> _WHAT THE TASK ASKS_
Repeat the data below exactly. Include each line.

> _PROVIDED RECORDS_
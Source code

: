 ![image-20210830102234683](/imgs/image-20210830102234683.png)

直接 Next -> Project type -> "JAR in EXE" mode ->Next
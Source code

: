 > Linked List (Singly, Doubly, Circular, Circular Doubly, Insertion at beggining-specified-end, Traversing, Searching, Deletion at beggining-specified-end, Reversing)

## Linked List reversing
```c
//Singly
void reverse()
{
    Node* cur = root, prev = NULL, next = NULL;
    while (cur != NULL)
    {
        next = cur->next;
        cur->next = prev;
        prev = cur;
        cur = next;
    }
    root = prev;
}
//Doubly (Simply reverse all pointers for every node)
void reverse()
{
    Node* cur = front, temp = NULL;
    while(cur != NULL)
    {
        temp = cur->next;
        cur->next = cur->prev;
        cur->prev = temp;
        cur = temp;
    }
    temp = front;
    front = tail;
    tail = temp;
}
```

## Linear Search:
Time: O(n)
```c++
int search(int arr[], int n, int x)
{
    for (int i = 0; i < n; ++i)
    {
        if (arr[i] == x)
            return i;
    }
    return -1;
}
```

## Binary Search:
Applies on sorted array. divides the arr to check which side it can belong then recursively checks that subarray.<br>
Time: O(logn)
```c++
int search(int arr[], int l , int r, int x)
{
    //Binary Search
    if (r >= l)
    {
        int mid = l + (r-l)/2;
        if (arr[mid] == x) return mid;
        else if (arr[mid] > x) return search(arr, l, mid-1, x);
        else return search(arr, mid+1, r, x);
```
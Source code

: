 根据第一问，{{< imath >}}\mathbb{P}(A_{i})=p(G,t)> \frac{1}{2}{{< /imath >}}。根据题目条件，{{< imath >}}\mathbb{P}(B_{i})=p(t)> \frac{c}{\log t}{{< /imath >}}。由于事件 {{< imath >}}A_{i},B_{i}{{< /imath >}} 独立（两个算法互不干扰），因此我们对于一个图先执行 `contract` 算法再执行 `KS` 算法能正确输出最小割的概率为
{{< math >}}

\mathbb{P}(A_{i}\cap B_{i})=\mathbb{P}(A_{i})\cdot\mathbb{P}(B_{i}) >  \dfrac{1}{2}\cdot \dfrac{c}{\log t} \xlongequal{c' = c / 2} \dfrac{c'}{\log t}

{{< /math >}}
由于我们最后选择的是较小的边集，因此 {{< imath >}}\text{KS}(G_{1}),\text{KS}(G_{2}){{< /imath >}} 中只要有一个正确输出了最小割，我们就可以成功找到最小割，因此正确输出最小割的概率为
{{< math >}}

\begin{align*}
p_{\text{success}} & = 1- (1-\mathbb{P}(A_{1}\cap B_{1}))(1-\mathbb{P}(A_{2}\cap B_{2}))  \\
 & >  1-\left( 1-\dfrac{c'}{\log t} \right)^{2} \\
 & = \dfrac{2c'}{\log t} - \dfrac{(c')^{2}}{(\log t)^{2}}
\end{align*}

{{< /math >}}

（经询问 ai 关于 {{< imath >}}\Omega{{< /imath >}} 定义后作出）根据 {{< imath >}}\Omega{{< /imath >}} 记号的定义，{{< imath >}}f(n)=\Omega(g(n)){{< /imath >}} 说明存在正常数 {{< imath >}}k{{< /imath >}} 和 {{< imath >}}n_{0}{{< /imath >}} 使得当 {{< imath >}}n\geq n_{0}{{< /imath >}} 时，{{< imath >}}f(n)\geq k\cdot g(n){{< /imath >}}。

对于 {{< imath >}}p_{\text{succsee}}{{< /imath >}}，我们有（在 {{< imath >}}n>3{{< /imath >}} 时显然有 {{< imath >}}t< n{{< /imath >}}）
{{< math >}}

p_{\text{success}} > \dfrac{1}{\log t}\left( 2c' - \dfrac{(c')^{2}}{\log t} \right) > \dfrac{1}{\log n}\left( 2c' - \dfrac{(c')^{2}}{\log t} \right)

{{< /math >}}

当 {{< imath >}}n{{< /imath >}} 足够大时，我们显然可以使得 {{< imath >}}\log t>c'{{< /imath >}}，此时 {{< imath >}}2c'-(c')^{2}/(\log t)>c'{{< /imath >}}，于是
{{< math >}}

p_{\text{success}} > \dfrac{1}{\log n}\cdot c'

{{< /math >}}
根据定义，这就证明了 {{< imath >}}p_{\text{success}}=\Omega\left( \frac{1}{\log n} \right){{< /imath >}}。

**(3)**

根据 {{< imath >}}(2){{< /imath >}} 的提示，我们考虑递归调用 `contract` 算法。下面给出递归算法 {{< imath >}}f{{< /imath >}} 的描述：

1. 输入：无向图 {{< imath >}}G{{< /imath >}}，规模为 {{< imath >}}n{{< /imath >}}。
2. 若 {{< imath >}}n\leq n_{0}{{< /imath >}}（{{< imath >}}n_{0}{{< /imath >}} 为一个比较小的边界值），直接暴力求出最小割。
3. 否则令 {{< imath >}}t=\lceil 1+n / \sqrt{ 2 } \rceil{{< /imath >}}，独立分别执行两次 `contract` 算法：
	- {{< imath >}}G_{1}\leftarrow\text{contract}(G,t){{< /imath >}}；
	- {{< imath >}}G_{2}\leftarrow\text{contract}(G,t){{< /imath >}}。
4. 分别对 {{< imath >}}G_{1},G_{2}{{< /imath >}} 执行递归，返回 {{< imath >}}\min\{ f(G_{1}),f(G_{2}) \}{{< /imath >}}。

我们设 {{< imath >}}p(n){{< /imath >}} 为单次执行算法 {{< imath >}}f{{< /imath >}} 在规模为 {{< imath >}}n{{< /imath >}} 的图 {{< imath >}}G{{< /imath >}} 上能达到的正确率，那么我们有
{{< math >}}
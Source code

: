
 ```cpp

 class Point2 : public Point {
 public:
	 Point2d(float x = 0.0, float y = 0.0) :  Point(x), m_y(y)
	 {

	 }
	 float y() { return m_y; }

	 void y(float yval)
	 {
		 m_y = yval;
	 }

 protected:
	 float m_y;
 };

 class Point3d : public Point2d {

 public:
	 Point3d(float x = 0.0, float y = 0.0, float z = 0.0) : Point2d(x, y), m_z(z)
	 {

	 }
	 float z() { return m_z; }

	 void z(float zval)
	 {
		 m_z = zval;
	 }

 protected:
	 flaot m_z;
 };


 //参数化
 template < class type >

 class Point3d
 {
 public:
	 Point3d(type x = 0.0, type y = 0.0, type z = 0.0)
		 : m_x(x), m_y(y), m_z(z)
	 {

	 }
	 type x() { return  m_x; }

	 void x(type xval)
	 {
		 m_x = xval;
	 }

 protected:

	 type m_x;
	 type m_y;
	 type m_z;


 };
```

> _RESPONSE_
Source code

: ![image-20210830102234683](/imgs/image-20210830102234683.png)

直接 Next -> Project type -> "JAR in EXE" mode ->Next
Source code

: > Linked List (Singly, Doubly, Circular, Circular Doubly, Insertion at beggining-specified-end, Traversing, Searching, Deletion at beggining-specified-end, Reversing)

## Linked List reversing
```c
//Singly
void reverse()
{
    Node* cur = root, prev = NULL, next = NULL;
    while (cur != NULL)
    {
        next = cur->next;
        cur->next = prev;
        prev = cur;
        cur = next;
    }
    root = prev;
}
//Doubly (Simply reverse all pointers for every node)
void reverse()
{
    Node* cur = front, temp = NULL;
    while(cur != NULL)
    {
        temp = cur->next;
        cur->next = cur->prev;
        cur->prev = temp;
        cur = temp;
    }
    temp = front;
    front = tail;
    tail = temp;
}
```

## Linear Search:
Time: O(n)
```c++
int search(int arr[], int n, int x)
{
    for (int i = 0; i < n; ++i)
    {
        if (arr[i] == x)
            return i;
    }
    return -1;
}
```

## Binary Search:
Applies on sorted array. divides the arr to check which side it can belong then recursively checks that subarray.<br>
Time: O(logn)
```c++
int search(int arr[], int l , int r, int x)
{
    //Binary Search
    if (r >= l)
    {
        int mid = l + (r-l)/2;
        if (arr[mid] == x) return mid;
        else if (arr[mid] > x) return search(arr, l, mid-1, x);
        else return search(arr, mid+1, r, x);
```
Source code

: 根据第一问，{{< imath >}}\mathbb{P}(A_{i})=p(G,t)> \frac{1}{2}{{< /imath >}}。根据题目条件，{{< imath >}}\mathbb{P}(B_{i})=p(t)> \frac{c}{\log t}{{< /imath >}}。由于事件 {{< imath >}}A_{i},B_{i}{{< /imath >}} 独立（两个算法互不干扰），因此我们对于一个图先执行 `contract` 算法再执行 `KS` 算法能正确输出最小割的概率为
{{< math >}}

\mathbb{P}(A_{i}\cap B_{i})=\mathbb{P}(A_{i})\cdot\mathbb{P}(B_{i}) >  \dfrac{1}{2}\cdot \dfrac{c}{\log t} \xlongequal{c' = c / 2} \dfrac{c'}{\log t}

{{< /math >}}
由于我们最后选择的是较小的边集，因此 {{< imath >}}\text{KS}(G_{1}),\text{KS}(G_{2}){{< /imath >}} 中只要有一个正确输出了最小割，我们就可以成功找到最小割，因此正确输出最小割的概率为
{{< math >}}

\begin{align*}
p_{\text{success}} & = 1- (1-\mathbb{P}(A_{1}\cap B_{1}))(1-\mathbb{P}(A_{2}\cap B_{2}))  \\
 & >  1-\left( 1-\dfrac{c'}{\log t} \right)^{2} \\
 & = \dfrac{2c'}{\log t} - \dfrac{(c')^{2}}{(\log t)^{2}}
\end{align*}

{{< /math >}}

（经询问 ai 关于 {{< imath >}}\Omega{{< /imath >}} 定义后作出）根据 {{< imath >}}\Omega{{< /imath >}} 记号的定义，{{< imath >}}f(n)=\Omega(g(n)){{< /imath >}} 说明存在正常数 {{< imath >}}k{{< /imath >}} 和 {{< imath >}}n_{0}{{< /imath >}} 使得当 {{< imath >}}n\geq n_{0}{{< /imath >}} 时，{{< imath >}}f(n)\geq k\cdot g(n){{< /imath >}}。

对于 {{< imath >}}p_{\text{succsee}}{{< /imath >}}，我们有（在 {{< imath >}}n>3{{< /imath >}} 时显然有 {{< imath >}}t< n{{< /imath >}}）
{{< math >}}

p_{\text{success}} > \dfrac{1}{\log t}\left( 2c' - \dfrac{(c')^{2}}{\log t} \right) > \dfrac{1}{\log n}\left( 2c' - \dfrac{(c')^{2}}{\log t} \right)

{{< /math >}}

当 {{< imath >}}n{{< /imath >}} 足够大时，我们显然可以使得 {{< imath >}}\log t>c'{{< /imath >}}，此时 {{< imath >}}2c'-(c')^{2}/(\log t)>c'{{< /imath >}}，于是
{{< math >}}

p_{\text{success}} > \dfrac{1}{\log n}\cdot c'

{{< /math >}}
根据定义，这就证明了 {{< imath >}}p_{\text{success}}=\Omega\left( \frac{1}{\log n} \right){{< /imath >}}。

**(3)**

根据 {{< imath >}}(2){{< /imath >}} 的提示，我们考虑递归调用 `contract` 算法。下面给出递归算法 {{< imath >}}f{{< /imath >}} 的描述：

1. 输入：无向图 {{< imath >}}G{{< /imath >}}，规模为 {{< imath >}}n{{< /imath >}}。
2. 若 {{< imath >}}n\leq n_{0}{{< /imath >}}（{{< imath >}}n_{0}{{< /imath >}} 为一个比较小的边界值），直接暴力求出最小割。
3. 否则令 {{< imath >}}t=\lceil 1+n / \sqrt{ 2 } \rceil{{< /imath >}}，独立分别执行两次 `contract` 算法：
	- {{< imath >}}G_{1}\leftarrow\text{contract}(G,t){{< /imath >}}；
	- {{< imath >}}G_{2}\leftarrow\text{contract}(G,t){{< /imath >}}。
4. 分别对 {{< imath >}}G_{1},G_{2}{{< /imath >}} 执行递归，返回 {{< imath >}}\min\{ f(G_{1}),f(G_{2}) \}{{< /imath >}}。

我们设 {{< imath >}}p(n){{< /imath >}} 为单次执行算法 {{< imath >}}f{{< /imath >}} 在规模为 {{< imath >}}n{{< /imath >}} 的图 {{< imath >}}G{{< /imath >}} 上能达到的正确率，那么我们有
{{< math >}}
Source code

:
 ```cpp

 class Point2 : public Point {
 public:
	 Point2d(float x = 0.0, float y = 0.0) :  Point(x), m_y(y)
	 {

	 }
	 float y() { return m_y; }

	 void y(float yval)
	 {
		 m_y = yval;
	 }

 protected:
	 float m_y;
 };

 class Point3d : public Point2d {

 public:
	 Point3d(float x = 0.0, float y = 0.0, float z = 0.0) : Point2d(x, y), m_z(z)
	 {

	 }
	 float z() { return m_z; }

	 void z(float zval)
	 {
		 m_z = zval;
	 }

 protected:
	 flaot m_z;
 };


 //参数化
 template < class type >

 class Point3d
 {
 public:
	 Point3d(type x = 0.0, type y = 0.0, type z = 0.0)
		 : m_x(x), m_y(y), m_z(z)
	 {

	 }
	 type x() { return  m_x; }

	 void x(type xval)
	 {
		 m_x = xval;
	 }

 protected:

	 type m_x;
	 type m_y;
	 type m_z;


 };
```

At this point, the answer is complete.